Stored data:

....

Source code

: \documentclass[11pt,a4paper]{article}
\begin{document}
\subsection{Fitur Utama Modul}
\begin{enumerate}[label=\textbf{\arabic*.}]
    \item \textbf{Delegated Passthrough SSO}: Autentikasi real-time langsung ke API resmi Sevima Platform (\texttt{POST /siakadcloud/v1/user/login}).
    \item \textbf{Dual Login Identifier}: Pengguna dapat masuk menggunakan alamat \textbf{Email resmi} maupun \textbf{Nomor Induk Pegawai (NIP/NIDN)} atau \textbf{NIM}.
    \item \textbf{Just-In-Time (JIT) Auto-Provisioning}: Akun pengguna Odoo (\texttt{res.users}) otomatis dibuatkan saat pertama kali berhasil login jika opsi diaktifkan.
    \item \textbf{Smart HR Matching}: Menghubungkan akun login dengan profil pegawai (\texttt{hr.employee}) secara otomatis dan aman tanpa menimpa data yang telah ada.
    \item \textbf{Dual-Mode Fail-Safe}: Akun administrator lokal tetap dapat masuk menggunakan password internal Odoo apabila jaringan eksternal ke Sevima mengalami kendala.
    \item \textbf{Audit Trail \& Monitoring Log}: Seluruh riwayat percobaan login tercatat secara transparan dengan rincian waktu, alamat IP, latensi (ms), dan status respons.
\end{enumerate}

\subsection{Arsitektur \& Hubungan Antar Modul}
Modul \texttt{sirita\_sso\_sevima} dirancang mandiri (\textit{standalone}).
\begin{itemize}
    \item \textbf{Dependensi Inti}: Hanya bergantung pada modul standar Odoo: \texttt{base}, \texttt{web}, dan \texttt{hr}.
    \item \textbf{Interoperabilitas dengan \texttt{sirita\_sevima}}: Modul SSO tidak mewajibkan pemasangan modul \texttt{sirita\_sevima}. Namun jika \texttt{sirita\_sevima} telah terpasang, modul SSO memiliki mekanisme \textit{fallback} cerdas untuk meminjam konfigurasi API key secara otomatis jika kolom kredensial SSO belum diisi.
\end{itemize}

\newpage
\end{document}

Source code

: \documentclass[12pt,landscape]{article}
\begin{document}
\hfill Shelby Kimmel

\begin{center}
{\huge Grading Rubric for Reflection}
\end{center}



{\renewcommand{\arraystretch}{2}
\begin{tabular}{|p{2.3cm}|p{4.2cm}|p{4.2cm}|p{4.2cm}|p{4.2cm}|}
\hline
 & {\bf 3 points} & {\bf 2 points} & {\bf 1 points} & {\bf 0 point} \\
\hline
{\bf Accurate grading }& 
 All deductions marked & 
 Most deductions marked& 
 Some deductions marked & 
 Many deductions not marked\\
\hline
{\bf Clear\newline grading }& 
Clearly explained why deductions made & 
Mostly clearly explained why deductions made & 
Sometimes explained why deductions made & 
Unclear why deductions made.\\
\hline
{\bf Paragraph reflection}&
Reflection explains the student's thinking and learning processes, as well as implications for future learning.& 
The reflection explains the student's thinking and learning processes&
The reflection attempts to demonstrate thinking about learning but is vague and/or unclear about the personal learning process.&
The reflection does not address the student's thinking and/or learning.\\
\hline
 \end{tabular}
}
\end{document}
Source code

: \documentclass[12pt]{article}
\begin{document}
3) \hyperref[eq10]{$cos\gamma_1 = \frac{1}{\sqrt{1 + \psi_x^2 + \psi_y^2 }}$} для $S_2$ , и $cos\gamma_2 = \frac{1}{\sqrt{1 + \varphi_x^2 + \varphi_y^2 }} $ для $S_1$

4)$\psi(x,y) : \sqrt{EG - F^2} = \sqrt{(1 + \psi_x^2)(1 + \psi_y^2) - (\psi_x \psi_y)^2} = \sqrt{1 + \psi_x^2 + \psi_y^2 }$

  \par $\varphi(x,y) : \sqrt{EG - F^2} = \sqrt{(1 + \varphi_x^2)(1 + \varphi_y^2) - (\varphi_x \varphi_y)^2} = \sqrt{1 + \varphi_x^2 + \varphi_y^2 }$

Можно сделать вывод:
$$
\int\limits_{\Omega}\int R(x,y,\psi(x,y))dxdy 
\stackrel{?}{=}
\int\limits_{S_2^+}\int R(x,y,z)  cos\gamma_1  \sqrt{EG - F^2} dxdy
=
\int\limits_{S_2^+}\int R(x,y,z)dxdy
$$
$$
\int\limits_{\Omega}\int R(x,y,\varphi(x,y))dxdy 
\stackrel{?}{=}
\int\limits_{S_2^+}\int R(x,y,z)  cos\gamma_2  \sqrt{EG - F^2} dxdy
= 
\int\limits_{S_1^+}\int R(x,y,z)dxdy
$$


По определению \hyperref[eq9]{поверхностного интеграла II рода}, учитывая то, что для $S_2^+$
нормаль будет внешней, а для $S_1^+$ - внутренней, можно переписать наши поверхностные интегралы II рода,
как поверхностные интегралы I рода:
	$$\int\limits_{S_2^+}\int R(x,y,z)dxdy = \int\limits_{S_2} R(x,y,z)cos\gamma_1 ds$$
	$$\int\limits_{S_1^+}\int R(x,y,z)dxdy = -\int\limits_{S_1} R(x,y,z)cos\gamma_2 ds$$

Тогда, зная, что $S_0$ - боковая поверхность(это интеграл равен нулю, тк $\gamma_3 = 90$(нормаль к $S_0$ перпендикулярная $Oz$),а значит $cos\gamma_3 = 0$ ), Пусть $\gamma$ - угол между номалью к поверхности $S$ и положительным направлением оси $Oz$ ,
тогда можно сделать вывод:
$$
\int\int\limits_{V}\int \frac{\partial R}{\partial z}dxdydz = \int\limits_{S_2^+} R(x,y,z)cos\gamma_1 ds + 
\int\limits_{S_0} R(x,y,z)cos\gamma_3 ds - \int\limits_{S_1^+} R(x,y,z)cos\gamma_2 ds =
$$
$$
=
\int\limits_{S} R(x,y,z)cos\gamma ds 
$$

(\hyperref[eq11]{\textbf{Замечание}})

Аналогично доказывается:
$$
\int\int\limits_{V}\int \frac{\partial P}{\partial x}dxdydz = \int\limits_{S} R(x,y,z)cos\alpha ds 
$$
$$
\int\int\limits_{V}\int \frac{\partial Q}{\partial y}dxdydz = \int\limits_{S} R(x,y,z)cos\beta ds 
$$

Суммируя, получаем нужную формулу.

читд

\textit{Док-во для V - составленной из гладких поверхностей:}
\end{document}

....

## EXERCISE PROMPT:
How many lines in the entries above include the string "вывод"? Please answer with that number and nothing more.

## ANSWER FOR THIS EXERCISE:
2